Problem details
Go through the material below, tally each line containing "After", and write the tally alone.

Data for processing
┏━━
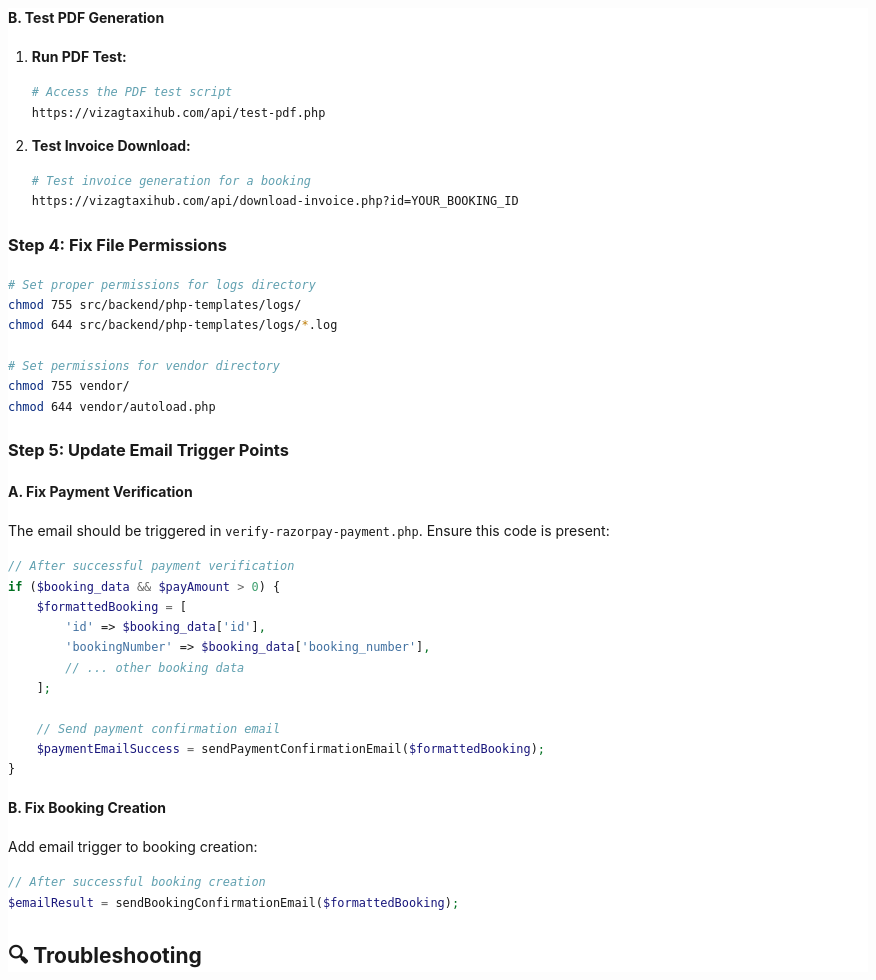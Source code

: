 #### **B. Test PDF Generation**

1. **Run PDF Test:**
   ```bash
   # Access the PDF test script
   https://vizagtaxihub.com/api/test-pdf.php
   ```

2. **Test Invoice Download:**
   ```bash
   # Test invoice generation for a booking
   https://vizagtaxihub.com/api/download-invoice.php?id=YOUR_BOOKING_ID
   ```

### **Step 4: Fix File Permissions**

```bash
# Set proper permissions for logs directory
chmod 755 src/backend/php-templates/logs/
chmod 644 src/backend/php-templates/logs/*.log

# Set permissions for vendor directory
chmod 755 vendor/
chmod 644 vendor/autoload.php
```

### **Step 5: Update Email Trigger Points**

#### **A. Fix Payment Verification**

The email should be triggered in `verify-razorpay-payment.php`. Ensure this code is present:

```php
// After successful payment verification
if ($booking_data && $payAmount > 0) {
    $formattedBooking = [
        'id' => $booking_data['id'],
        'bookingNumber' => $booking_data['booking_number'],
        // ... other booking data
    ];
    
    // Send payment confirmation email
    $paymentEmailSuccess = sendPaymentConfirmationEmail($formattedBooking);
}
```

#### **B. Fix Booking Creation**

Add email trigger to booking creation:

```php
// After successful booking creation
$emailResult = sendBookingConfirmationEmail($formattedBooking);
```

## 🔍 **Troubleshooting**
┗━━
Your response
2